++++ EXERCISE DATA ++++
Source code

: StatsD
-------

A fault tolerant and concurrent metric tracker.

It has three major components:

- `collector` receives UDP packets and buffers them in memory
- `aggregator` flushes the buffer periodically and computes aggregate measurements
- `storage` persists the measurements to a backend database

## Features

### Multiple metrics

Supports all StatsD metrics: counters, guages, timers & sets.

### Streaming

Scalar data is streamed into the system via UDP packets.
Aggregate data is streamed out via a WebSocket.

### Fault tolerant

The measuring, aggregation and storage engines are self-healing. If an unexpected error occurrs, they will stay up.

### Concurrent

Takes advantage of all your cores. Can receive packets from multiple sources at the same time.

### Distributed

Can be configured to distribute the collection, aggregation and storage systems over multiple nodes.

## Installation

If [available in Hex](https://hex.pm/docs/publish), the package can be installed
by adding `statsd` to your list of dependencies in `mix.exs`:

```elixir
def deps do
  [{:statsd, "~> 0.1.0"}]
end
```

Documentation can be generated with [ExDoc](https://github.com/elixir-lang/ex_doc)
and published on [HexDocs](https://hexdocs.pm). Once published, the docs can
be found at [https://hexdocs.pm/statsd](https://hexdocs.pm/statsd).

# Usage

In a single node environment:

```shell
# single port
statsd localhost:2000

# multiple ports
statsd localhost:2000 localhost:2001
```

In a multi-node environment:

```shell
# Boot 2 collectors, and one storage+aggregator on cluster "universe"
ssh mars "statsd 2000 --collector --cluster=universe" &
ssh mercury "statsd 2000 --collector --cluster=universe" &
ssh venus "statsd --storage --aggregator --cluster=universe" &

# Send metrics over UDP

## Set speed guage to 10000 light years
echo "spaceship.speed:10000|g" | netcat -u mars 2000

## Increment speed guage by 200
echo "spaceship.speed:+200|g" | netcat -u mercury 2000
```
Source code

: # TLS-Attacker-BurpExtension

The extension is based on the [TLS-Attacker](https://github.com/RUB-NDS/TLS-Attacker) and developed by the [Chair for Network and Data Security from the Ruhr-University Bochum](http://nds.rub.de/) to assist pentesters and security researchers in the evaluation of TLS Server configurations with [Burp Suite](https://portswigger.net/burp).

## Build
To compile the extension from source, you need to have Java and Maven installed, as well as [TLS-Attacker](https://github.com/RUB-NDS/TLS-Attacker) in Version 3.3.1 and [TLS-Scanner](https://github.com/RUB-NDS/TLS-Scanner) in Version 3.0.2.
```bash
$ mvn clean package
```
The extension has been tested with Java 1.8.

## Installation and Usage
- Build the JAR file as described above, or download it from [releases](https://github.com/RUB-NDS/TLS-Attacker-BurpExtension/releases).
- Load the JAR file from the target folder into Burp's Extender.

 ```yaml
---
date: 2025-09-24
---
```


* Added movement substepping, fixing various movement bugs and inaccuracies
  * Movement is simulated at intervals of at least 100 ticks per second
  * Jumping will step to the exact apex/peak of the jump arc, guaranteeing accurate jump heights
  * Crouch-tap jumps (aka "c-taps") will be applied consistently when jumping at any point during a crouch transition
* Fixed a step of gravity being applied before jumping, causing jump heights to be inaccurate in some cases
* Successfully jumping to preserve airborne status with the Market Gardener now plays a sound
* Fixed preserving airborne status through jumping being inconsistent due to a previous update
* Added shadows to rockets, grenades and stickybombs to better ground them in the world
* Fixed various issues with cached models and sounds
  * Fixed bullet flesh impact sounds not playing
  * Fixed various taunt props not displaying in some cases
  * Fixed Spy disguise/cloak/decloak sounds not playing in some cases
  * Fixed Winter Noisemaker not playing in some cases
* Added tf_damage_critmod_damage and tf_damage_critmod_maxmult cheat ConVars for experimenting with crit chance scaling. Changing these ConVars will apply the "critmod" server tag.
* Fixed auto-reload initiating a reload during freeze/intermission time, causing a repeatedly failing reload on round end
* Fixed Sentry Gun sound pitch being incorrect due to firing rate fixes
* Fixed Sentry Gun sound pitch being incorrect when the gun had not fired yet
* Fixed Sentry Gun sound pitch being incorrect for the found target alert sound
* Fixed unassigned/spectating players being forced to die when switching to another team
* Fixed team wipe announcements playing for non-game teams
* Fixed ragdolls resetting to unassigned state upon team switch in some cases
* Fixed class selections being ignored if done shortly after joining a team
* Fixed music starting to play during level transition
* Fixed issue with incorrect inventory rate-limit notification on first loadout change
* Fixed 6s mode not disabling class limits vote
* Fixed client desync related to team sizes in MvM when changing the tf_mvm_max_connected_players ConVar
++++
*WORK INSTRUCTIONS*: Extract the lines above from the one containing "not fired yet" to the last line, both included, exactly as written.

*EXERCISE RESPONSE*:
* Fixed Sentry Gun sound pitch being incorrect when the gun had not fired yet
* Fixed Sentry Gun sound pitch being incorrect for the found target alert sound
* Fixed unassigned/spectating players being forced to die when switching to another team
* Fixed team wipe announcements playing for non-game teams
* Fixed ragdolls resetting to unassigned state upon team switch in some cases
* Fixed class selections being ignored if done shortly after joining a team
* Fixed music starting to play during level transition
* Fixed issue with incorrect inventory rate-limit notification on first loadout change
* Fixed 6s mode not disabling class limits vote
* Fixed client desync related to team sizes in MvM when changing the tf_mvm_max_connected_players ConVar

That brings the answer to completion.